The odd thing about this release is the liberty taken with the songs on the discs themselves. The actual selist reads like this contains portions of the show:

Main Set First Encore Second Encore
  1. Release
  2. Go
  3. Last Exit
  4. Spin the Black Circle
  5. Tremor Christ
  6. Corduroy
  7. Whipping
  8. I Got Shit
  9. Dissident
  10. Even Flow
  11. Improv/Sick o’ Pussies
  12. Deep
  13. Jeremy
  14. Glorified G
  1. Daughter/
    (This Boy)/
    (The Real Me)/
  2. Animal
  3. Habit
  4. Jam/Lukin
  5. Not for You
  6. Little Wing (teaser)
  7. Elderly Woman
  8. Immortality
  9. Alive
  10. Porch
  1. Everyday People
  2. Let My Love Open the Door
  3. Better Man
  4. Rearviewmirror
  5. Black
  6. Blood
  1. Yellow Ledbetter

The intro of “Release” is the song’s usual start as the calm before the storm, yielding to a flurry of heavy and mid-tempo songs including “Go”, “Whipping” and “Corduroy”. A monster “Daughter” with its four song tags(!) brings the intimacy of this stadium down to the size of a campfire. The then-new songs “Habit and “Lukin” peak the crowd’s interested before the one-two punch of “Alive” and “Porch” to end the 24-song first set. Rare covers “Everyday People” and “Let My Love Open the Door” start the heavyweight first encore, continuing with “Better Man”, “RVM”, “Black”. “Blood” ends in a snarl of drums, feedback and screaming – a sonic tempest twisting Chicago like a tornado. “Yellow Ledbetter” serves as CPR for a crowd that has witnessed the longest Pearl Jam show at the time.

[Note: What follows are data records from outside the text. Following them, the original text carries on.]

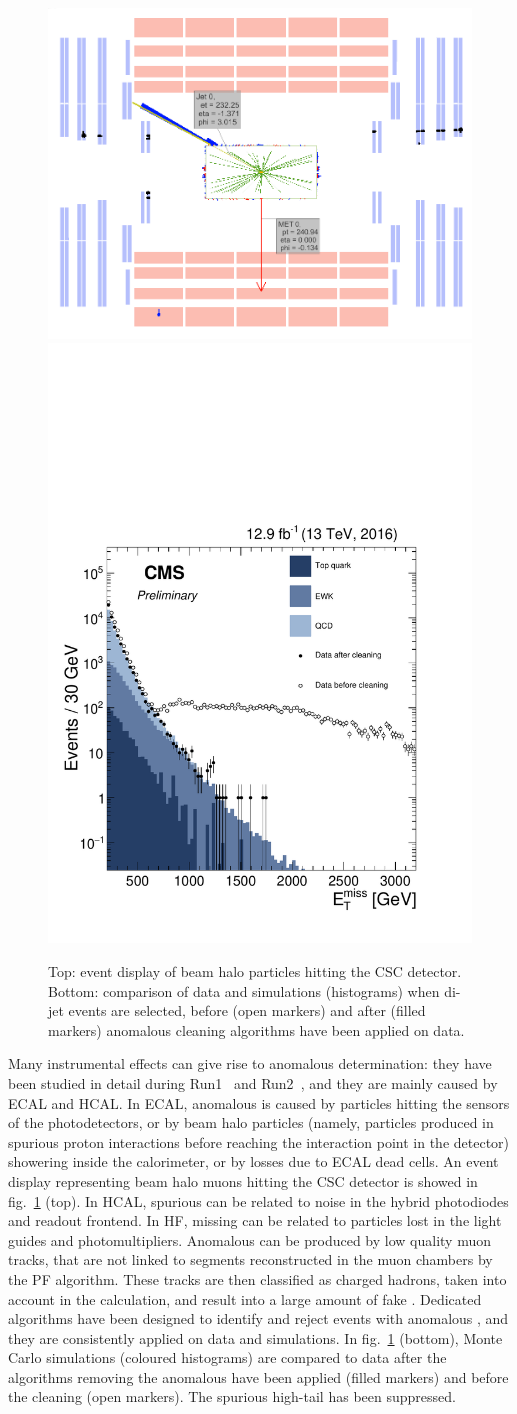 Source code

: \begin{figure}[!htb]
  \centering
    \includegraphics[width=.45\textwidth]{figures/MetPlots/BeamHalo_event_display.png}%
    \includegraphics[width=.35\textwidth]{figures/MetPlots/Filters.pdf}

  \caption{Top: event display of beam halo particles hitting the CSC detector. Bottom: comparison of data and simulations (histograms) when di-jet events are selected, before (open markers) and after (filled markers) anomalous \MET cleaning algorithms have been applied on data.}
  \label{fig:met_filters}
\end{figure}

\noindent Many instrumental effects can give rise to anomalous \MET determination: they have been studied in detail during Run1~\cite{Chatrchyan:2011tn,CMS:vgm} and Run2~\cite{CMS:2016ljj}, and they are mainly caused by ECAL and HCAL. In ECAL, anomalous \met is caused by particles hitting the sensors of the photodetectors, or by beam halo particles (namely, particles produced in spurious proton interactions before reaching the interaction point in the detector) showering inside the calorimeter, or by losses due to ECAL dead cells. An event display representing beam halo muons hitting the CSC detector is showed in fig.~\ref{fig:met_filters} (top). In HCAL, spurious \met can be related to noise in the hybrid photodiodes and readout frontend. In HF, missing \pt can be related to particles lost in the light guides and photomultipliers. Anomalous \MET can be produced by low quality muon tracks, that are not linked to segments reconstructed in the muon chambers by the PF algorithm. These tracks are then classified as charged hadrons, taken into account in the \met calculation, and result into a large amount of fake \MET. Dedicated algorithms have been designed to identify and reject events with anomalous \MET, and they are consistently applied on data and simulations. In fig.~\ref{fig:met_filters} (bottom), Monte Carlo simulations (coloured histograms) are compared to data after the algorithms removing the anomalous \MET have been applied (filled markers) and before the cleaning (open markers). The spurious high-\met tail has been suppressed.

In other words, Pearl Jams are masters of show flow, and this setlist is the quintessential example. It is understandable for cost and space reasons that the double-vinyl required the axe of a few songs, but the exclusion of “Release”, “Porch” and “Blood” are startling exemptions considering their positions in the setlist as show-opener and set closers. The double-CD contains some adherence to the setlist, but then somehow diverges into mid-set songs to end the set.

The LP contains portions of the show:

Side One Side Two Side Three Side Four
  1. Go
  2. Spin The Black Circle
  3. Whipping
  4. I Got Id
  5. Last Exit
  1. Daughter / WMA / ABitW
  2. Animal
  3. Elderly Woman…
  4. Alive
  1. Jeremy
  2. EvenFlow
  3. Everyday People
  4. Let My Love Open the Door
  1. Rearviewmirror
  2. Black
  3. Yellow Ledbetter

The CD includes the entire set, but takes liberties with the song order:

Disc One Disc Two
  1. Release
  2. Go
  3. Last Exit
  4. Spin the Black Circle
  5. Tremor Christ
  6. Whipping
  7. I got id
  8. even flow
  9. Deep
  10. Jeremy
  11. Glorified G
  12. Daughter
  13. Animal
  14. Habit
  15. Elderly Woman
  1. Immortality
  2. Alive
  3. Porch
  4. Everyday People
  5. Let My Love Open the Door
  6. Rearviewmirror
  7. Black
  8. Blood
  9. Yellow Ledbetter
  10. Corduroy
  11. Dissident
  12. Not For You
  13. Better Man

Now almost eight years after its initial release, collectors are having a hard time getting their hands on this rare piece. With such a limited production amount, and although it is not an official Pearl Jam release, Spin The Black Circle/Live At Soldier Field remains one of the most sought after pieces around. With such beautiful packaging and live Pearl Jam on marbled, colored vinyl, what’s not to like?